Martin Luther King Celebrated With Service, Lecture


Marra Clay

Photo by Marra Clay.

Sarah Cornett

Dr. Martin Luther King Jr. would have turned 87 last Monday. His legacy of civil rights activism was celebrated across the nation, and Whitman offered its own tribute in the form of a march, a keynote speaker and a day of service.

In the current climate of police brutality against people of color, a presidential contest in which race is a serious issue and the Black Lives Matter movement, the events held serious relevancy. They also come when discussions of racial inequity are abound on college campuses. Last fall, events at the University of Missouri and Yale captured headlines as students protested for justice, and Whitman joined dozens of other campuses in rallies for solidarity.

The week’s events began with a march downtown, jointly organized by Whitman and Walla Walla University.
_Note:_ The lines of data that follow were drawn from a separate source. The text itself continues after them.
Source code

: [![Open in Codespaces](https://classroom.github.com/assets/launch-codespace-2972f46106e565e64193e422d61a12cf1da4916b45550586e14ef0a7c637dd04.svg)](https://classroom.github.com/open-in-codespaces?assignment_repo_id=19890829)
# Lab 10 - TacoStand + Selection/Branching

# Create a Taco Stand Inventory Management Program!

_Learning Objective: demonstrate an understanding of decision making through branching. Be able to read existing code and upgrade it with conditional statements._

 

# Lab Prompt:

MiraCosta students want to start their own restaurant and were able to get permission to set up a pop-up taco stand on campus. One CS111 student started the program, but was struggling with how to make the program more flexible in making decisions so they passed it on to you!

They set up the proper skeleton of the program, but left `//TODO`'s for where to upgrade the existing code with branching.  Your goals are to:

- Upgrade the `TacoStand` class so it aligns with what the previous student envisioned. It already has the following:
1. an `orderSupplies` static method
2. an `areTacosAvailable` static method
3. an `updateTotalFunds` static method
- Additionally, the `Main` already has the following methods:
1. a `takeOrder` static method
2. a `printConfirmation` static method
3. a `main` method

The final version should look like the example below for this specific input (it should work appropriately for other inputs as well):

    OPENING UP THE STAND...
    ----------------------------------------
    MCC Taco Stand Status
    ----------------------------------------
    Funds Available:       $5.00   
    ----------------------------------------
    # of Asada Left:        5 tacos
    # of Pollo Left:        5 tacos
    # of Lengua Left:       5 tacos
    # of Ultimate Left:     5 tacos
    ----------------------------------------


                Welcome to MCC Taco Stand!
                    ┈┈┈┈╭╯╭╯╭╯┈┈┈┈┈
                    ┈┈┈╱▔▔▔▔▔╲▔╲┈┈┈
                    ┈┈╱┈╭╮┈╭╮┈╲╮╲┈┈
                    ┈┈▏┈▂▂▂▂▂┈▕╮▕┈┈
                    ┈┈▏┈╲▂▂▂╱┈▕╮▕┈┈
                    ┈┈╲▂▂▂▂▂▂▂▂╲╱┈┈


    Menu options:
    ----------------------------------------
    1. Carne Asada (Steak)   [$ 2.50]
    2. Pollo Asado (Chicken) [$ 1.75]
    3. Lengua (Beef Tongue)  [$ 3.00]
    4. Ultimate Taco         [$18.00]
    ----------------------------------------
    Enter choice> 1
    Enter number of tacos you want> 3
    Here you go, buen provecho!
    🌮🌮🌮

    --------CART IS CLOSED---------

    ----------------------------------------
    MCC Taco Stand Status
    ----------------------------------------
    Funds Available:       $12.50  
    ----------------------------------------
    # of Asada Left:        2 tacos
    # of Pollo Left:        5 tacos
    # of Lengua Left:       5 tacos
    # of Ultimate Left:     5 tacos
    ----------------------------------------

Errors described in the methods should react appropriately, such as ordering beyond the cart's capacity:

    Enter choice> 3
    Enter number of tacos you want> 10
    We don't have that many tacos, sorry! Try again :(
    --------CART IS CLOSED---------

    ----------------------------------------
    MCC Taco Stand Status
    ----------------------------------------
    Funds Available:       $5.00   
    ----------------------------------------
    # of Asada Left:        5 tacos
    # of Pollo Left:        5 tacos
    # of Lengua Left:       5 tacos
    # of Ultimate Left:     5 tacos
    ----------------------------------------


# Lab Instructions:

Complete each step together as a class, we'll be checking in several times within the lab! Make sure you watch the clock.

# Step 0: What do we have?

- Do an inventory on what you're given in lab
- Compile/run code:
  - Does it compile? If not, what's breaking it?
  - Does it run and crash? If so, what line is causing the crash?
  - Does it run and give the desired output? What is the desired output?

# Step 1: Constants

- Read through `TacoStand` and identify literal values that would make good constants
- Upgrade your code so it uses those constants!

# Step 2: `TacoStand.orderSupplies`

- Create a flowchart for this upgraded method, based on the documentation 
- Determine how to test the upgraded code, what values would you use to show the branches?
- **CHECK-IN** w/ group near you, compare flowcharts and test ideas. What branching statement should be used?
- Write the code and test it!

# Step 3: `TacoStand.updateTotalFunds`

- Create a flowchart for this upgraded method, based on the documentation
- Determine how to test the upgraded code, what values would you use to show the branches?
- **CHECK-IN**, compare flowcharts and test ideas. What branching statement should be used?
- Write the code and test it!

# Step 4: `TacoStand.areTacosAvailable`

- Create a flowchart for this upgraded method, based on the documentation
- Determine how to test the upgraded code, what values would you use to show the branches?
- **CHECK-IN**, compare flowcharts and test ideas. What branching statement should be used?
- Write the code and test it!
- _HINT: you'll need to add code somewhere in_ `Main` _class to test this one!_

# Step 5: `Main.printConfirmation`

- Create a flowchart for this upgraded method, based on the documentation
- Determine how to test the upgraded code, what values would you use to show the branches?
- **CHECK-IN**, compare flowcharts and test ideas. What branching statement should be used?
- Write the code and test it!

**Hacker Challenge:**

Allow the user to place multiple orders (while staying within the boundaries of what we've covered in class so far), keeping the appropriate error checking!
After an introduction from student leaders of both schools in the Reid ballroom, a group of nearly 300 began walking to the intersection of 1st and Main, where the Walla Walla University choir was waiting.

Reflecting on the events, students and faculty from both institutions spoke about how the current state of racial injustice in the US reflects back to the work of Dr. King, and what he would say.

“I think he’d be kind of pissed about certain things,” sophomore Maxx Borges said, Whitman’s co-president of GLBTQ. “Maybe it would have turned out different though if he’d still been alive, [the movement] would have a bigger voice, an older one on their side.”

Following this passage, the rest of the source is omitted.